For a moment, Flint is an object of common study. It's only for the sake of theater that Bella watches him rather than Francois - her 'interest' part of the scene - but that means she does see Flint lurch into some more ominous assemblage of angles, and does catch the glance that marks its definitive end. For a passing moment, Bella feels-

Maybe later. Business.

"I certainly hope not!" is a voice of fellow reason. Bella folds her arms across her chest, looking more stern than anything else. "But if you continue to waste my time with delays, digressions, cryptic statements or bon mots that aren't very much to the point, it will be very necessary.

"You broke into my home," in case anyone here forgot, "I could have shot you dead and the law would have patted me on the back. I risked my life by agreeing to do anything for you. I owe you jack shit. You owe me big time."

"Explain," Bella demands, "how you're going to rectify this, or I swear to God you'll be shitting your teeth tomorrow."

Adrenaline still stuffed like cotton in his ears, ringing shrill between thuds of his tatty heart, Flint appears to be dimly trying to discern whether or not his silence pans out to consent by no contest. Fortunately(?) she keeps going, providing him with context clues like teeth-shitting for him to tilt his brows at when he turns his goshawk glare another ninety degrees. Back to Francois.
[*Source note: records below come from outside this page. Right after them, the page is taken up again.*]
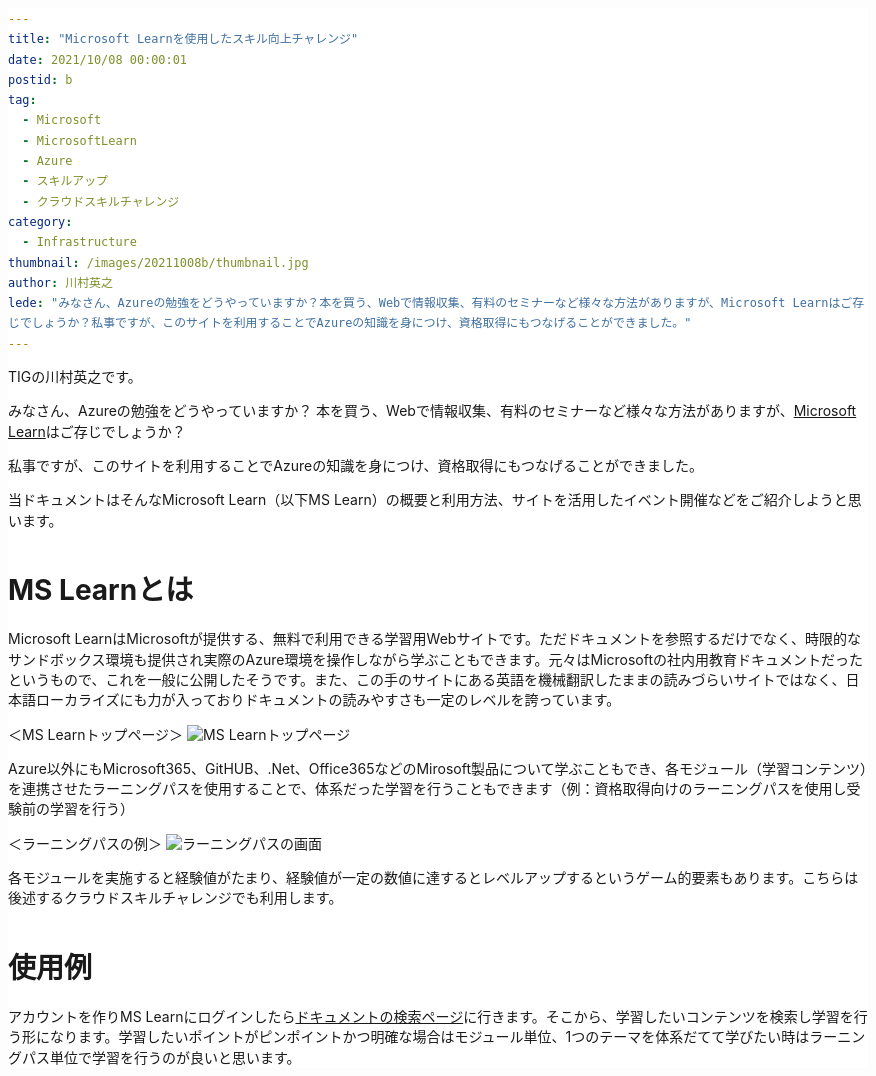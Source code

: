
 ```yaml
---
title: "Microsoft Learnを使用したスキル向上チャレンジ"
date: 2021/10/08 00:00:01
postid: b
tag:
  - Microsoft
  - MicrosoftLearn
  - Azure
  - スキルアップ
  - クラウドスキルチャレンジ
category:
  - Infrastructure
thumbnail: /images/20211008b/thumbnail.jpg
author: 川村英之
lede: "みなさん、Azureの勉強をどうやっていますか？本を買う、Webで情報収集、有料のセミナーなど様々な方法がありますが、Microsoft Learnはご存じでしょうか？私事ですが、このサイトを利用することでAzureの知識を身につけ、資格取得にもつなげることができました。"
---
```


TIGの川村英之です。

みなさん、Azureの勉強をどうやっていますか？
本を買う、Webで情報収集、有料のセミナーなど様々な方法がありますが、[Microsoft Learn](https://docs.microsoft.com/ja-jp/learn/)はご存じでしょうか？

私事ですが、このサイトを利用することでAzureの知識を身につけ、資格取得にもつなげることができました。

当ドキュメントはそんなMicrosoft Learn（以下MS Learn）の概要と利用方法、サイトを活用したイベント開催などをご紹介しようと思います。

# MS Learnとは

Microsoft LearnはMicrosoftが提供する、無料で利用できる学習用Webサイトです。ただドキュメントを参照するだけでなく、時限的なサンドボックス環境も提供され実際のAzure環境を操作しながら学ぶこともできます。元々はMicrosoftの社内用教育ドキュメントだったというもので、これを一般に公開したそうです。また、この手のサイトにある英語を機械翻訳したままの読みづらいサイトではなく、日本語ローカライズにも力が入っておりドキュメントの読みやすさも一定のレベルを誇っています。

＜MS Learnトップページ＞
<img src="/images/20211008b/mslearn01.jpg" alt="MS Learnトップページ" width="1200" height="1205" loading="lazy">

Azure以外にもMicrosoft365、GitHUB、.Net、Office365などのMirosoft製品について学ぶこともでき、各モジュール（学習コンテンツ）を連携させたラーニングパスを使用することで、体系だった学習を行うこともできます（例：資格取得向けのラーニングパスを使用し受験前の学習を行う）

＜ラーニングパスの例＞
<img src="/images/20211008b/mslearn02.jpg" alt="ラーニングパスの画面" width="1200" height="1204" loading="lazy">

各モジュールを実施すると経験値がたまり、経験値が一定の数値に達するとレベルアップするというゲーム的要素もあります。こちらは後述するクラウドスキルチャレンジでも利用します。

# 使用例

アカウントを作りMS Learnにログインしたら[ドキュメントの検索ページ](https://docs.microsoft.com/ja-jp/learn/browse/)に行きます。そこから、学習したいコンテンツを検索し学習を行う形になります。学習したいポイントがピンポイントかつ明確な場合はモジュール単位、1つのテーマを体系だてて学びたい時はラーニングパス単位で学習を行うのが良いと思います。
The look isn't any more promising than it is directly threatening while his hair dries into uneven patches of grizzle. The lady says he'll be shitting teeth. It could be true.

Caught. In that talking about anything else but straight answers is preferable to being a weasel twice over. Francois doesn't look happy at the prospect of shitting teeth (!!) but is defiantly silent for what will hedge on into too long territory if he can't think of anything else better to do. He doesn't look guilty, either, as he sizes her up with a degree of distinctly European chilliness, but at least he has no real room to summon any disdain. He's cornered.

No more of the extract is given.